Pediopsis femorata was described based on the female by Hamilton (1980), later it was transferred to subgenus Pediopsoides (Pediopsoides) Matsumura, 1912 and the male individual was described and illustrated by Huang & Viraktamath (1993). The external morphological characters and original description of femorata distal lateral lobes of frontoclypeus not expanded; striations on pronotum are distinct and oblique; forewings with 3 anteapical cells are consistent with those of the genus Pediopsis.

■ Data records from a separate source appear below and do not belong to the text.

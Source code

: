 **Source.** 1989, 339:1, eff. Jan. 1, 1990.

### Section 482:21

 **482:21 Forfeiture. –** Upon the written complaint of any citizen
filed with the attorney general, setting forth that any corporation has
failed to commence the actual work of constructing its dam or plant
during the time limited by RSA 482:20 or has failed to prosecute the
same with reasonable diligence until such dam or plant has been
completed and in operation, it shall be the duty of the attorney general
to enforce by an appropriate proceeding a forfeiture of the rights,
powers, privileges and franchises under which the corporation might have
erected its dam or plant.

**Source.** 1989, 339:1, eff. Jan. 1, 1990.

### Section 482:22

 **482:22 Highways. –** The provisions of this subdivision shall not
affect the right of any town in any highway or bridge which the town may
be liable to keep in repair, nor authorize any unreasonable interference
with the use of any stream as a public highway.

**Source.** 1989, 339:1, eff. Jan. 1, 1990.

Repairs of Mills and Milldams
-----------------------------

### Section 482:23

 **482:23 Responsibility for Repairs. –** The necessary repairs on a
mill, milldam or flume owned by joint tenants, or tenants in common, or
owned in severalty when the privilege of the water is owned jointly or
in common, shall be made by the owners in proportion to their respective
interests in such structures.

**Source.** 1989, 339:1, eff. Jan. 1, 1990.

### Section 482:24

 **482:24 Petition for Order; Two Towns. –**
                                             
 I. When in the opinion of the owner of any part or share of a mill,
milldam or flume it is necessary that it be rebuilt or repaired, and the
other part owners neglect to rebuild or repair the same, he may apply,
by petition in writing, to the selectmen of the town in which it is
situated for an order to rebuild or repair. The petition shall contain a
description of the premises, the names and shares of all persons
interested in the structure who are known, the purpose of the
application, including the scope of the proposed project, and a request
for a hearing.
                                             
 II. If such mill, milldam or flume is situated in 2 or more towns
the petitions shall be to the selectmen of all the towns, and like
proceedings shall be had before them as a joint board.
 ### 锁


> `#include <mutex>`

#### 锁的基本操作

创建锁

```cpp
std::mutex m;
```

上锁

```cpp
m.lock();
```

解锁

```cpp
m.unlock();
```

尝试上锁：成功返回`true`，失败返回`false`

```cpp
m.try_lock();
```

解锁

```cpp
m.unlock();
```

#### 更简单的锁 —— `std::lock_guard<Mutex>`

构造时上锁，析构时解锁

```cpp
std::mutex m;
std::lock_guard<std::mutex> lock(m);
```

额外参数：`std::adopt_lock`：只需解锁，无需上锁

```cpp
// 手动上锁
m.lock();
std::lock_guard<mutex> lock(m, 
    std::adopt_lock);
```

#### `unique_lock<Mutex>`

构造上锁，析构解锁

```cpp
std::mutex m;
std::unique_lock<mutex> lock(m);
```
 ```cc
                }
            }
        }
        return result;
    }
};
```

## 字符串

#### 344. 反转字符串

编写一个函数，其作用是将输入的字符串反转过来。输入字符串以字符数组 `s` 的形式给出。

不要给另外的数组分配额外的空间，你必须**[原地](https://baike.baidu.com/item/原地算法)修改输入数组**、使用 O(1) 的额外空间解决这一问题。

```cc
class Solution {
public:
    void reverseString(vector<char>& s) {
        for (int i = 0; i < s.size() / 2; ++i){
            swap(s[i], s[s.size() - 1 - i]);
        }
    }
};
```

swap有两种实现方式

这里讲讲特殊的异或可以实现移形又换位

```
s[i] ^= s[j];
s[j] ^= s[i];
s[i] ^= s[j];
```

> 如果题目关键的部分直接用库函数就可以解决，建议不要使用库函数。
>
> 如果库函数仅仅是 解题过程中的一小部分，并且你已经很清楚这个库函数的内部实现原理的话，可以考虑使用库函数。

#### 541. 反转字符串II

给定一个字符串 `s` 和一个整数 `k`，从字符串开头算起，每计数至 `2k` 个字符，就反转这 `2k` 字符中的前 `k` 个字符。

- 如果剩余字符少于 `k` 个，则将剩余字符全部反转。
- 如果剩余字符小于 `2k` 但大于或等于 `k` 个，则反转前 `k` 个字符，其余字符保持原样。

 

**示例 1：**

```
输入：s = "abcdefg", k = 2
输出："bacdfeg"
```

We are very grateful to Prof. K. G. A. Hamilton (Eastern Cereal and Oilseed Research Centre, Ottawa, Ontario, Canada) for kind guidance and suggestions, R. L. Blinn (NCSU Insect Museum, Department of Entomology, Raleigh, North Carolina, America) and Dr. K. W. Huang (Department of Zoology, National Museum of Natural Science, Taichung, Taiwan) for providing photographs of the holotype of Pediopsis femorata Hamilton, 1980, Dr. Stuart McKamey (Systematic Entomology Laboratory, National Museum of Natural History, Washington, DC, America), Prof. Murray J. Fletcher (Orange Agricultural Institute, Industry & Investment, New South Wales, Australia), Ms. Linda Semeraro (Department of Primary Industries, Victoria, Australia) and Dr. Dmitri Yu. Tishechkin (Department of Entomology, Faculty of Biology, M. V. Lomonosov Moscow State University, Vorobyevy Gory, Moscow, Rus- sia) for their help, Prof. G. A. Anufriev for offering valuable literature, and Ms. Qiongzhang Song (GUGC) for providing specimens. The project was supported by the National Natural Science Foundation of China (31000952).